TASK DESCRIPTION: Across the entries below, how many lines include "tabular"? Give the number and nothing else.

[Source data]

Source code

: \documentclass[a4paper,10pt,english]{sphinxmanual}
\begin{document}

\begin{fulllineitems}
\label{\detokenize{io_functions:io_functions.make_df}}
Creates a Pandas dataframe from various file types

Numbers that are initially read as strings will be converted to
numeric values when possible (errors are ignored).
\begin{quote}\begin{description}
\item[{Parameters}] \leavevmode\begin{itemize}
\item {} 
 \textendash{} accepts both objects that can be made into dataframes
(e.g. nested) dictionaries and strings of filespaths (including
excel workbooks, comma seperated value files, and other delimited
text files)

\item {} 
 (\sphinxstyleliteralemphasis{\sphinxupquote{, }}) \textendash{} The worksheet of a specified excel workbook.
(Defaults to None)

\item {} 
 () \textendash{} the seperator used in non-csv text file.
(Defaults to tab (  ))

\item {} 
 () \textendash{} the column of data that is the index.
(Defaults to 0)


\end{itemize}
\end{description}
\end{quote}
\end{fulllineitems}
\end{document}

--

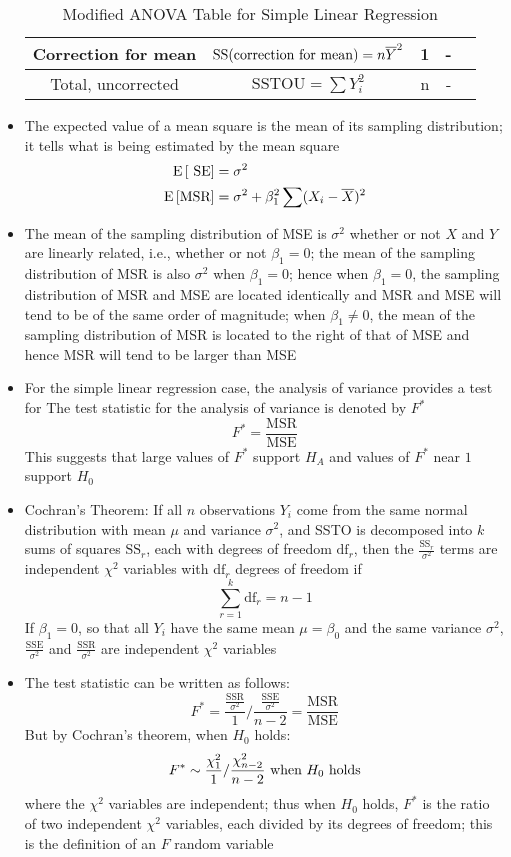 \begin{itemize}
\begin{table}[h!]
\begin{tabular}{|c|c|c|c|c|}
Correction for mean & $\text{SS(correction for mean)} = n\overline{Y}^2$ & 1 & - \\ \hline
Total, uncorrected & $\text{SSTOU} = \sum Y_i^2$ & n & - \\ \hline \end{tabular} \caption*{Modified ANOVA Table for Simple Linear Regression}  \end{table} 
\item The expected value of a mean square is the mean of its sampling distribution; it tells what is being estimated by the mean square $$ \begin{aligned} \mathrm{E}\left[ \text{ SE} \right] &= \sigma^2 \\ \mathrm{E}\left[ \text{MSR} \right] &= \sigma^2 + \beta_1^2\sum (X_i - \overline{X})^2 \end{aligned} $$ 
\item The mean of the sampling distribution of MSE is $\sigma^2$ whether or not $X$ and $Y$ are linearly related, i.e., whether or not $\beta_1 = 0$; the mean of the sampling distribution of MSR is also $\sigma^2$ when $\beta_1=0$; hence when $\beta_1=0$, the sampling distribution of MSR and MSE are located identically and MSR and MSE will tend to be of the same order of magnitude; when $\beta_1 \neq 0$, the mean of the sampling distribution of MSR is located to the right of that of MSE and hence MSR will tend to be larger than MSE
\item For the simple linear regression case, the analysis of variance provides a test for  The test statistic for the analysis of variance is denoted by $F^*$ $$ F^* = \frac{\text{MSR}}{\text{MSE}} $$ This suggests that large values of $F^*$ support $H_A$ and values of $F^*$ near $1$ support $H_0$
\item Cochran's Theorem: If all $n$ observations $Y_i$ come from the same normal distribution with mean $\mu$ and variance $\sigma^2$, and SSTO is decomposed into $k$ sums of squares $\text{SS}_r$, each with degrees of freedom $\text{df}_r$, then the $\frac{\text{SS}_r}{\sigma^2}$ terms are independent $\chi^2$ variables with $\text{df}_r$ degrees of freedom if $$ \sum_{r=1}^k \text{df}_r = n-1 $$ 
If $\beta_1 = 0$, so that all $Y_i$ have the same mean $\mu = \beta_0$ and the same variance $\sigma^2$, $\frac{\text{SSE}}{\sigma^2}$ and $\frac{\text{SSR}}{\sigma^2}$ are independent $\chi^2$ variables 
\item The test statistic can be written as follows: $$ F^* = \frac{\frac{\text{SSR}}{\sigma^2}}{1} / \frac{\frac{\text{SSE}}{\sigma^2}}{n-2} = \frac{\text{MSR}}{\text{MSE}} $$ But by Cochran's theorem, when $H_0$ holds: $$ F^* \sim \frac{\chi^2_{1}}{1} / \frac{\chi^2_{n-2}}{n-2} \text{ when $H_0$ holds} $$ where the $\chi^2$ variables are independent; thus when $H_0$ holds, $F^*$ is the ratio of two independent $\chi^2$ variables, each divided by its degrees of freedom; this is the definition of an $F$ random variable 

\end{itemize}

--

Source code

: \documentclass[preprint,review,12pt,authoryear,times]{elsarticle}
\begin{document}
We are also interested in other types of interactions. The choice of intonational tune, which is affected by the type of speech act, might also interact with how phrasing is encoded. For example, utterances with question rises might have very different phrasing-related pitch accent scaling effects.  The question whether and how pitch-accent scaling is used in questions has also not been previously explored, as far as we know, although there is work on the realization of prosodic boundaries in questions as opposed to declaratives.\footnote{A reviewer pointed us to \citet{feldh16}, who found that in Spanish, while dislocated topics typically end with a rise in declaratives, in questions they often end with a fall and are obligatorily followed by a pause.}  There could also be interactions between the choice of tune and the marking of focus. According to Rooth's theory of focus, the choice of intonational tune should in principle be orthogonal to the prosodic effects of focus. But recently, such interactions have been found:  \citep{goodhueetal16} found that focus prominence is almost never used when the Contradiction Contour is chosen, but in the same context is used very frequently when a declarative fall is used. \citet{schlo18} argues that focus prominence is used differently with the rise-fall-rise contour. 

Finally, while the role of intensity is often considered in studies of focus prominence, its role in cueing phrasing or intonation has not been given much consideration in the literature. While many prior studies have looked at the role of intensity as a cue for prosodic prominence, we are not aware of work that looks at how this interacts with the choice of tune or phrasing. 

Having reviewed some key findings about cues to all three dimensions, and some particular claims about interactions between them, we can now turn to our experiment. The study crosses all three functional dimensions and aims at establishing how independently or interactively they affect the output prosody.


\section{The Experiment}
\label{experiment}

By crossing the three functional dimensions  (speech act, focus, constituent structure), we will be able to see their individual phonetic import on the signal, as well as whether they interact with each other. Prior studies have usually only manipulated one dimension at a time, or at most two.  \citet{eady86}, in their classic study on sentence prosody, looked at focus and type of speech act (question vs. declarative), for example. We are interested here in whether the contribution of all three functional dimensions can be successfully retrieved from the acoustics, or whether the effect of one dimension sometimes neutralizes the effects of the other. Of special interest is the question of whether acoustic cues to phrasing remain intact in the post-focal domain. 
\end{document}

RESPONSE TO THIS EXERCISE: 2